Mi preme però sottolineare un aspetto unico del contenuto del Mahāsatipatthāna Sutta. Esso infatti si differenzia da tutti (che io sappia) gli altri testi spirituali, sapienziali o religiosi che pongono un obbiettivo così alto come la Realizzazione dell’individuo, l’estinzione della sofferenza e dell’ignoranza, per dirla in termini buddhisti, nel fatto che manca qualsiasi considerazione metafisica, e che le prescrizioni morali sono solo sullo sfondo (formano una base implicita). Il materiale su cui lavorare, cioè su cui centrare la Consapevolezza, è quello a disposizione di tutti noi in qualsiasi momento della nostra vita, e tutto viene incluso senza giudizio di merito, sia le cose apparentemente positive che quelle apparentemente negative. Se ad esempio si viene presi da un moto di rabbia, non si tratterà di reprimerla, di sfogarla, né di formulare un giudizio analitico-razionale su di essa. Chi pratica il Satipatthāna non si rammaricherà nemmeno di provarla, bensì la porrà sotto la luce della osservazione consapevole sotto tutti gli aspetti: fisici, emozionali, mentali. E la contemplerà senza formulare giudizi fino alla sua naturale cessazione. Sempre per dirla in termini buddhisti, in questo modo, dopo una lunga pratica, si arriverà ad una comprensione profonda, esperienziale ed intuitiva che la rabbia è impermanente, che sorge in dipendenza di determinate cause e condizioni e che quindi non è un “oggetto” esistente “in sé”, che il suo sorgere è fonte di sofferenza e che il suo estinguersi è un sollievo. Il che equivale a penetrare, con la pratica e la costanza, nelle 3 Caratteristiche dell’Esistenza (Impermanenza, Non-sé, Sofferenza o comprensione che tutti i fenomeni sono insoddisfacenti) passo di alta portata realizzativa.
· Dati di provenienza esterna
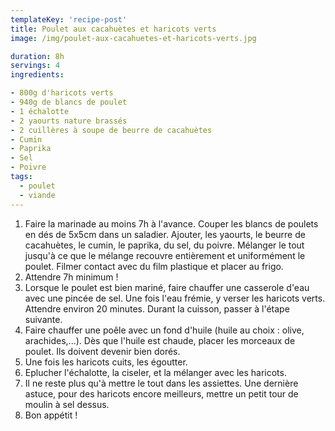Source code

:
 ```yaml
---
templateKey: 'recipe-post'
title: Poulet aux cacahuètes et haricots verts
image: /img/poulet-aux-cacahuetes-et-haricots-verts.jpg

duration: 8h
servings: 4
ingredients:

- 800g d'haricots verts
- 940g de blancs de poulet
- 1 échalotte
- 2 yaourts nature brassés
- 2 cuillères à soupe de beurre de cacahuètes
- Cumin
- Paprika
- Sel
- Poivre
tags:
  - poulet
  - viande
---
```

1. Faire la marinade au moins 7h à l'avance. Couper les blancs de poulets en dés de 5x5cm dans un saladier. Ajouter, les yaourts, le beurre de cacahuètes, le cumin, le paprika, du sel, du poivre. Mélanger le tout jusqu'à ce que le mélange recouvre entièrement  et uniformément le poulet. Filmer contact avec du film plastique et placer au frigo.
2. Attendre 7h minimum !
3. Lorsque le poulet est bien mariné, faire chauffer une casserole d'eau avec une pincée de sel. Une fois l'eau frémie, y verser les haricots verts. Attendre environ 20 minutes. Durant la cuisson, passer à l'étape suivante.
4. Faire chauffer une poêle avec un fond d'huile (huile au choix : olive, arachides,...). Dès que l'huile est chaude, placer les morceaux de poulet. Ils doivent devenir bien dorés.
5. Une fois les haricots cuits, les égoutter. 
6. Eplucher l'échalotte, la ciseler, et la mélanger avec les haricots.
7. Il ne reste plus qu'à mettre le tout dans les assiettes. Une dernière astuce, pour des haricots encore meilleurs, mettre un petit tour de moulin à sel dessus. 
8. Bon appétit !

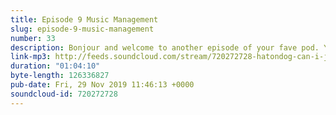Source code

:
 ```yaml
---
title: Episode 9 Music Management
slug: episode-9-music-management
number: 33
description: Bonjour and welcome to another episode of your fave pod. Your cherished co-hosts take to their recording studio to remix this week’s episode and improve it, much like Mary Ann/Marianne/Marlyn’s singing. From Lottie’s bops to Claude’s nod, via Lord Sugar’s Dadaist airing of a 20-year beef with The Sugababes, you’d have to show real naive-eh-tie not to enjoy this classic ep. Remember to subscribe and leave ALL FIVE stars, and to follow ALL THREE on Twitter, where you can let us know how long you’ve been in the music industry.
link-mp3: http://feeds.soundcloud.com/stream/720272728-hatondog-can-i-just-say-ep33-episode-9-music-management.m4a
duration: "01:04:10"
byte-length: 126336827
pub-date: Fri, 29 Nov 2019 11:46:13 +0000
soundcloud-id: 720272728
---
```


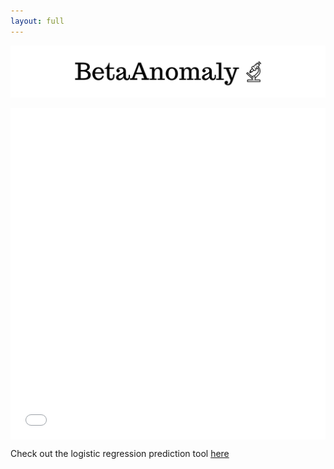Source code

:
 ```yaml
---
layout: full
---
```



![betaanomaly.png.png](./assets/img/betaanomaly.png)

<div style="display: flex; justify-content: center; height: auto;">
    <iframe src="assets/html/one.html" width="750px" height="530px" frameborder="0"></iframe>
</div>


Check out the logistic regression prediction tool [here](https://scherkao31.github.io/ada-template-website/assets/html/one.html)
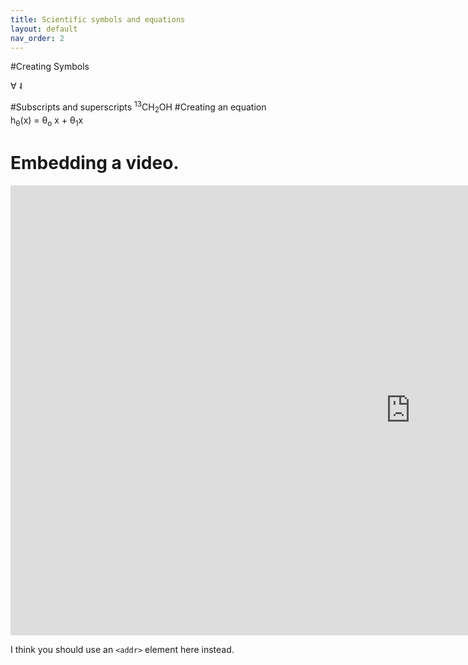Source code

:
 ```yaml
---
title: Scientific symbols and equations
layout: default
nav_order: 2
---
```


#Creating Symbols

&#8704;
&#744;

#Subscripts and superscripts
<sup>13</sup>CH<sub>2</sub>OH
#Creating an equation  
h<sub>&theta;</sub>(x) = &theta;<sub>o</sub> x + &theta;<sub>1</sub>x
# Embedding a video.
<iframe width="1280" height="720" src="https://www.youtube.com/embed/9N7oSJiKwiQ" frameborder="0" allow="accelerometer; autoplay; clipboard-write; encrypted-media; gyroscope; picture-in-picture" allowfullscreen></iframe>

I think you should use an
`<addr>` element here instead.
Nel mio porgere la Meditazione tengo ad avere un preciso riferimento dottrinale, e qui sopra ho esposto solamente pochi punti essenziali. Ma il Buddha diceva che il Cammino è bello all’inizio, bello a metà e bello alla fine, intendendo che anche solo accostandosi le prime volte alla Meditazione si può “sentire” un qualcosa di estremamente essenziale ed attraente, per quanto difficile da realizzare. Spero che nelle mie domeniche mattina di Meditazione qualcosa riesca a trapelare di questo “qualcosa”.
E spero che questo qualcosa, in termini di spaziosità, sicurezza, contributo alla creazione di un diverso orizzonte esistenziale, trapeli anche nel mio studio di Counselor, favorendo l’emersione delle risorse nascoste dei miei Clienti.